SummaryA survey of home energy auditors reviews the extent to which these professionals are providing information that closes the energy efficiency gap, and how and why homeowners act, or do not act, on this information. This paper was also published in Energy Efficiency.
AbstractCommercial and residential buildings are responsible for 42 percent of all U.S. energy consumption and 41 percent of U.S. CO2 emissions. Engineering studies identify several investments in new enegy-efficiency equipment or building retrofits that would more than pay for themselves in terms of lower future energy costs, but homeowners and businesses generally do not have good information about how to take advantage of these opportunities. Energy auditors make up a growing industry of professionals who evaluate building energy use and provide this information to building owners. This paper reports the results of a survey of nearly 500 home energy auditors and contractors that Resources for the Future conducted in summer 2011. The survey asked about the characteristics of these businesses and the services they provide, the degree to which homeowners follow up on their recommendations, and the respondents’ opinions on barriers to home energy retrofits and the role for government. Findings from the survey suggest that the audit industry only partially is filling the information gap. Not enough homeowners know about or understand audits, and the follow-through on recommendations once they do have audits is incomplete. But the survey findings suggest that low energy prices and the high cost of retrofits may be more responsible for these outcomes than failures of information.
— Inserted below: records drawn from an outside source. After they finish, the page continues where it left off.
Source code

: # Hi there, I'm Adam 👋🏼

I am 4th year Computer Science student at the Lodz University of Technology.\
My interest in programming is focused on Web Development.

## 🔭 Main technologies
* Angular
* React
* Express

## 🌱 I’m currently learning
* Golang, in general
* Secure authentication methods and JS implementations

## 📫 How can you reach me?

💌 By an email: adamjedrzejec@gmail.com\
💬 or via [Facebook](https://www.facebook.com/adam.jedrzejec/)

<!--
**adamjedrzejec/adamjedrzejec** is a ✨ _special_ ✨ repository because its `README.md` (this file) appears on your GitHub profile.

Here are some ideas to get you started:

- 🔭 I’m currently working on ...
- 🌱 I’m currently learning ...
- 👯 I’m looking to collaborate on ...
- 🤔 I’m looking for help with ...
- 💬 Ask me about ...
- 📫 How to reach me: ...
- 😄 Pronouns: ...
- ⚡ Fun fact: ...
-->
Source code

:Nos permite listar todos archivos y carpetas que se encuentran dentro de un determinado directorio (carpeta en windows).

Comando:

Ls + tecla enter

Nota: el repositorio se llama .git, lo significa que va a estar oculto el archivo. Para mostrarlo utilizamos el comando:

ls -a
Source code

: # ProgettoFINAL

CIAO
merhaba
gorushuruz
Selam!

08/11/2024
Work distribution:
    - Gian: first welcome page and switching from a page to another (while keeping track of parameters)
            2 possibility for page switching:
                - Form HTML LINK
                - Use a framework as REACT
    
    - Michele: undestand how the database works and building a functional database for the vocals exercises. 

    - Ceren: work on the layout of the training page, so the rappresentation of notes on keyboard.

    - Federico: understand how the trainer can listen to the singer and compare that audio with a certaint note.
Many energy experts and policymakers have puzzled over the fact that homeowners and businesses often fail to make investments in energy efficiency equipment—even though future energy savings exceed investment costs. The difference between actual and optimal uptake of energy efficiency technologies, known as the energy efficiency gap, has been attributed to a number of factors, including a lack of information about energy efficiency opportunities. This issue is particularly prominent in the residential sector, where homeowners may have little knowledge about the retrofitting options and gathering information is costly.
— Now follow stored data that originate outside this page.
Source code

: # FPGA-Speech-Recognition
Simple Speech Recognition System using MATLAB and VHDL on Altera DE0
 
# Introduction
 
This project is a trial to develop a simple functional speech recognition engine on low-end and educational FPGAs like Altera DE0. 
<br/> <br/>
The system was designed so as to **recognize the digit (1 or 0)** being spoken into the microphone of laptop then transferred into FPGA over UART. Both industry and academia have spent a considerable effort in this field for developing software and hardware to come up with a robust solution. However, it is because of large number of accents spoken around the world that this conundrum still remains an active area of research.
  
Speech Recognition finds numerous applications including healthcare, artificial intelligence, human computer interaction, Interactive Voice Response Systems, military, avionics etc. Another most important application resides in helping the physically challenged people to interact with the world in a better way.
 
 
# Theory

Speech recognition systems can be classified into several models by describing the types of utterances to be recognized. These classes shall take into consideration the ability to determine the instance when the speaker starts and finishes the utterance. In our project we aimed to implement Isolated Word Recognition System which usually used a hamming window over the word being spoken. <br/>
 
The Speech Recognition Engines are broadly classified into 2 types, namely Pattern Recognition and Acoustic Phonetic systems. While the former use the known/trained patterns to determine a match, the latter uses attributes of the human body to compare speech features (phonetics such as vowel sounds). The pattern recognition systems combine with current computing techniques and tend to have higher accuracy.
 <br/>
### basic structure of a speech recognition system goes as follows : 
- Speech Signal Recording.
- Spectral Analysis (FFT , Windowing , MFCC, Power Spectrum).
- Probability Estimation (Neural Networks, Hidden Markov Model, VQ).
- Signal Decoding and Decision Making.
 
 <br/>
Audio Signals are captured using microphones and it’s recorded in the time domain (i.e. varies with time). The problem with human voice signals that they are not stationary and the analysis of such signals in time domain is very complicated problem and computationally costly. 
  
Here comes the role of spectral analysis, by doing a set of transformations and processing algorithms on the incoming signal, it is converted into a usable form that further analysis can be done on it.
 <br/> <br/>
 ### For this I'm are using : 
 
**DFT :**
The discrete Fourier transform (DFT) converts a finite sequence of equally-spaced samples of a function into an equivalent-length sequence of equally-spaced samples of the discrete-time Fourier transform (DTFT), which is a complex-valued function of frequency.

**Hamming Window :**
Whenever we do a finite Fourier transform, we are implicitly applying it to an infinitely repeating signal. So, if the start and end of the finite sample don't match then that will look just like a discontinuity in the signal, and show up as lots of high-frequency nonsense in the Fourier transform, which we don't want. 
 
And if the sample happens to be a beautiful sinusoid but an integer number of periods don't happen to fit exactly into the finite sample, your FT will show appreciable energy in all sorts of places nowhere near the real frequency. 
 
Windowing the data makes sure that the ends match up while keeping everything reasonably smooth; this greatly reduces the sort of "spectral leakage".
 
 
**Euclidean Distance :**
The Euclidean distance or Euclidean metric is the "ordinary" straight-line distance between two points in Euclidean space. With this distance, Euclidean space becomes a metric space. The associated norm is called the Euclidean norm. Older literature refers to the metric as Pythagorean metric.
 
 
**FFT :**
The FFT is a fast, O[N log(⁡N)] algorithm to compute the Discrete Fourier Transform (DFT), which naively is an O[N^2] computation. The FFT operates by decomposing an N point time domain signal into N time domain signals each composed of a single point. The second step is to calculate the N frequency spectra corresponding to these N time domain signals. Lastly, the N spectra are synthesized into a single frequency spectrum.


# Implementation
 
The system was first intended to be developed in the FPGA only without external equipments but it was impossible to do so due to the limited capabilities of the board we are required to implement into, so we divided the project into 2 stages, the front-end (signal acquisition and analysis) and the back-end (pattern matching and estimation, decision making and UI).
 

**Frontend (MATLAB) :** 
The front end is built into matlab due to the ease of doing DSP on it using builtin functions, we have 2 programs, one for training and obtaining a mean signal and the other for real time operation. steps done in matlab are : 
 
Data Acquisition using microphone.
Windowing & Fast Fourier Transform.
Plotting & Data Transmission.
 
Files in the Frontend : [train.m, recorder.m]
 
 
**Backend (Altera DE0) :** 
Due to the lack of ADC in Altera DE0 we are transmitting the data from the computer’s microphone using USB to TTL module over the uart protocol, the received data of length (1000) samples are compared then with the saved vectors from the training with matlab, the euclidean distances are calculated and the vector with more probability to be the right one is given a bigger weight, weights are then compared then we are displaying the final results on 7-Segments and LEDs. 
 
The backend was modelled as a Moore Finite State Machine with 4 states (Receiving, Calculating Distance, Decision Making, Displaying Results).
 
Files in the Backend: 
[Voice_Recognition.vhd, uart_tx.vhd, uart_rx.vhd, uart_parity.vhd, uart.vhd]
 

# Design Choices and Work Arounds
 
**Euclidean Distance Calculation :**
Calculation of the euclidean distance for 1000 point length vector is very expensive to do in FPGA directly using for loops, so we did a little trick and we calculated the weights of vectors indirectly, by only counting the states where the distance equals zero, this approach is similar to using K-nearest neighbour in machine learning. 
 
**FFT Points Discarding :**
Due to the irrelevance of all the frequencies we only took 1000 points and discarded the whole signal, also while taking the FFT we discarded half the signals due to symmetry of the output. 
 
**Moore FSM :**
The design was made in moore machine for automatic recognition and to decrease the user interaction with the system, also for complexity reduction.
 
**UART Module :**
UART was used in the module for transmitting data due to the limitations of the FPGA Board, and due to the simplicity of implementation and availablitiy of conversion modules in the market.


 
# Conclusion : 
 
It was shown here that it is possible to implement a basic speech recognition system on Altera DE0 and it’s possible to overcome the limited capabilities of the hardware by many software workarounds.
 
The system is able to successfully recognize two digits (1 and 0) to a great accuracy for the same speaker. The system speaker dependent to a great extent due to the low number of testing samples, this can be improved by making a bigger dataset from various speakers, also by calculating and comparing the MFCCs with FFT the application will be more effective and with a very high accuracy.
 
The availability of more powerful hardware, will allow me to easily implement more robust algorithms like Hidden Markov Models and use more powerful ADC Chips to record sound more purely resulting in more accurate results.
Providing targeted advice to homeowners through energy audits has the potential to reduce the information barrier and, in turn, the efficiency gap. To better understand the role of information in residential decisionmaking, RFF experts recently conducted a survey of nearly 500 home energy auditors. In a new RFF discussion paper, Karen Palmer, Margaret Walls, Hal Gordon, and Todd Gerarden address questions around three major themes:
- The nature of the industry (for example, business characteristics and services)
- The degree of homeowner follow-up on auditor recommendations
- Auditor opinions on barriers to home energy improvements and the role for government
These survey findings suggest that the audit industry is only partially filling the efficiency gap. Auditors report infrequent homeowner follow-through on recommendations, with 30 percent reporting that homeowners make at least one of their recommended improvements only half the time or less and virtually none reporting that homeowners make all recommended improvements.
Auditors identify the high cost of efficiency improvements and low cost of energy as possible explanations for this infrequent investment in energy efficiency. Even if auditors are able to effectively close the information gap faced by homeowners, energy and upgrade costs are likely to be more important in determining the resulting levels of investment.